Copy out all the lines in the records that include the word "partitions".

Recorded data:
——————
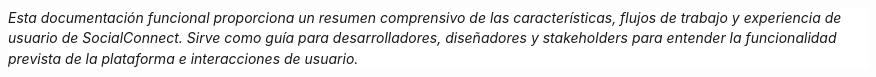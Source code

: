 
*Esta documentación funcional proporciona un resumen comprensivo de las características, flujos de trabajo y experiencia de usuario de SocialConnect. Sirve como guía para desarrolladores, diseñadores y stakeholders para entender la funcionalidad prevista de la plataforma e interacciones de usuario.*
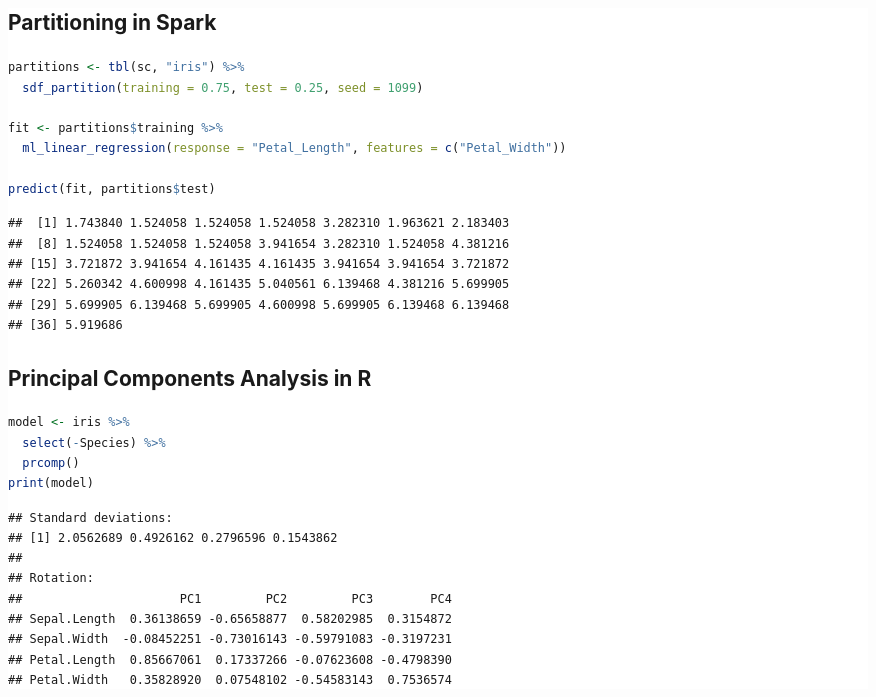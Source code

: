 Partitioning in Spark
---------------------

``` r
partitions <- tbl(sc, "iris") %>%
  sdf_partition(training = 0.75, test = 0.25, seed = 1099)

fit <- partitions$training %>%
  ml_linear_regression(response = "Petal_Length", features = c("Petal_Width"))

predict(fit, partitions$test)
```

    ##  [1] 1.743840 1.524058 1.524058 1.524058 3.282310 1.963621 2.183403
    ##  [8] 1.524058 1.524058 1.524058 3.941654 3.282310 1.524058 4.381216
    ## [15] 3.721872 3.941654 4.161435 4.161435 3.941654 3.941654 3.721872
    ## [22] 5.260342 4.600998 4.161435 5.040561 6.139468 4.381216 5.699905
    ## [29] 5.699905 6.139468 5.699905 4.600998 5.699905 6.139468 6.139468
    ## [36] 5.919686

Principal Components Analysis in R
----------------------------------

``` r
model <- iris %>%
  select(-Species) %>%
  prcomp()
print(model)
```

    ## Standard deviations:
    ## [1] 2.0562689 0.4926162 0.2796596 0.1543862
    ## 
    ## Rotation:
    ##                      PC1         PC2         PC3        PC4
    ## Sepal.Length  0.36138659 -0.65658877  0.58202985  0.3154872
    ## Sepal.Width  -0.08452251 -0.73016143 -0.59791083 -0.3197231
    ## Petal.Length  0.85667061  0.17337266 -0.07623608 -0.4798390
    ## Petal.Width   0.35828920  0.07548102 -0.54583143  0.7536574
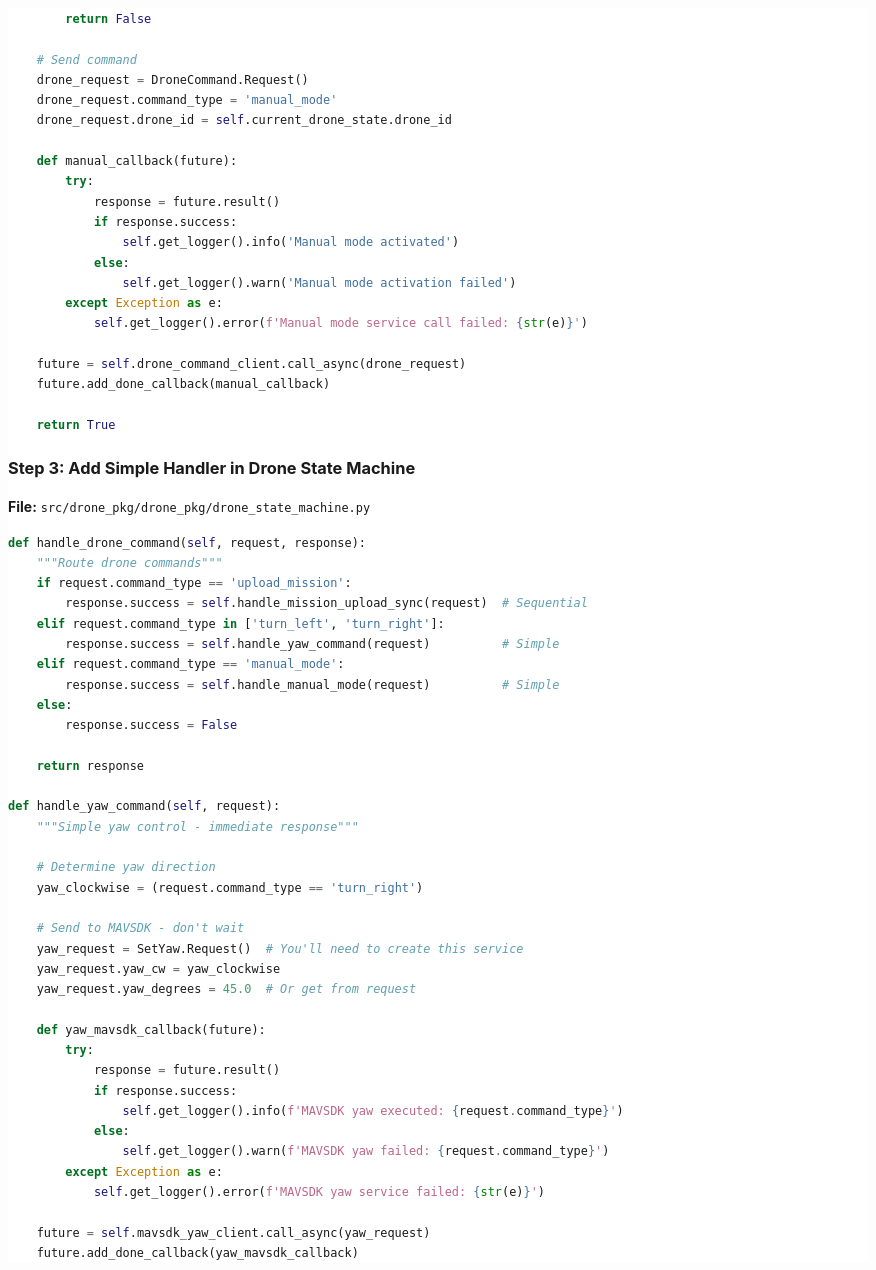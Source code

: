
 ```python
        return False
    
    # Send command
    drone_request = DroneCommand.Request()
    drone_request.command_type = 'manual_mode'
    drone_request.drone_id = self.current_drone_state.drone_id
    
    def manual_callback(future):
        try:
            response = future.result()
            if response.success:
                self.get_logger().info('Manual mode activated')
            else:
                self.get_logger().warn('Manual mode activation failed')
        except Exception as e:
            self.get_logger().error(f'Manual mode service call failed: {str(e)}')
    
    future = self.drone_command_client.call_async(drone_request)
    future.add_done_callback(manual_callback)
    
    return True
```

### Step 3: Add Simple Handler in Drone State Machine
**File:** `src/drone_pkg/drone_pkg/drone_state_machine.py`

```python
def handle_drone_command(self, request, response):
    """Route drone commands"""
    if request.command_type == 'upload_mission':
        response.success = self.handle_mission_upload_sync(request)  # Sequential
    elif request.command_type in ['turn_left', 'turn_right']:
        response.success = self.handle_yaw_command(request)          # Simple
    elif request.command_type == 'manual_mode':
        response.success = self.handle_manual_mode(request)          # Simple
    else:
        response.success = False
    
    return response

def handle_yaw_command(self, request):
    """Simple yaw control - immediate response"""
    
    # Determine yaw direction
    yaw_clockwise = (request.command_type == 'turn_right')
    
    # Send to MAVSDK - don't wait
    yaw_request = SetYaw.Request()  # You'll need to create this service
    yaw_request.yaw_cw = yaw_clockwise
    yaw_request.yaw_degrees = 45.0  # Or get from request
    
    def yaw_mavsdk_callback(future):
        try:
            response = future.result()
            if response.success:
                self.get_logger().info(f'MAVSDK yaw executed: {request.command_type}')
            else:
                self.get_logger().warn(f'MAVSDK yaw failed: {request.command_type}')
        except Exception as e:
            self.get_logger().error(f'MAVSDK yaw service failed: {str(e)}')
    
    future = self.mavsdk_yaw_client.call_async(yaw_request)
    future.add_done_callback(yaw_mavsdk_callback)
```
——————
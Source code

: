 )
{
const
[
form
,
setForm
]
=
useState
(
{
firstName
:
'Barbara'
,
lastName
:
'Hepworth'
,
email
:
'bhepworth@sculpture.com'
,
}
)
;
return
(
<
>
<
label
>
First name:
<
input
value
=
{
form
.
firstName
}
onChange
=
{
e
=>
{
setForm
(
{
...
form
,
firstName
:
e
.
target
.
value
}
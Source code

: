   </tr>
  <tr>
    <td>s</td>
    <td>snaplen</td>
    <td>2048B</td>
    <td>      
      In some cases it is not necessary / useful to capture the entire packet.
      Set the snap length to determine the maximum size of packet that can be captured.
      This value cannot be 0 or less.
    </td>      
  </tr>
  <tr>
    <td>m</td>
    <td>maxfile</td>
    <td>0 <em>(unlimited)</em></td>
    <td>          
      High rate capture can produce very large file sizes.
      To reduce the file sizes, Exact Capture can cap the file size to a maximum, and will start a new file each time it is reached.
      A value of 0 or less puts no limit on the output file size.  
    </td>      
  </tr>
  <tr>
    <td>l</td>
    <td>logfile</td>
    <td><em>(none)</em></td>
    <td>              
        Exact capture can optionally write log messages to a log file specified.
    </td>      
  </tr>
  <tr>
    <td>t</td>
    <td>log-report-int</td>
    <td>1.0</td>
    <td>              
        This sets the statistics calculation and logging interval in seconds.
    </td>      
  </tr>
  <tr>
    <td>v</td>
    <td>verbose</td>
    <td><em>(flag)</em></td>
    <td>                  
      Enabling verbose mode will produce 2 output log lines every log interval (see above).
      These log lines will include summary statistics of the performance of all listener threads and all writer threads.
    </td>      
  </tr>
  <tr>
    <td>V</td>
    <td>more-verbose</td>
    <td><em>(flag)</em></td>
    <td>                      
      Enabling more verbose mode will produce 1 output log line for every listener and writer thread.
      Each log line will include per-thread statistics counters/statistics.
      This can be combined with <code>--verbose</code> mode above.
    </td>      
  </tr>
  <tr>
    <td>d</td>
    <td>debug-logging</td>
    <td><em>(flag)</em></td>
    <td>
——————
The completed task:
partitions <- tbl(sc, "iris") %>%
fit <- partitions$training %>%
predict(fit, partitions$test)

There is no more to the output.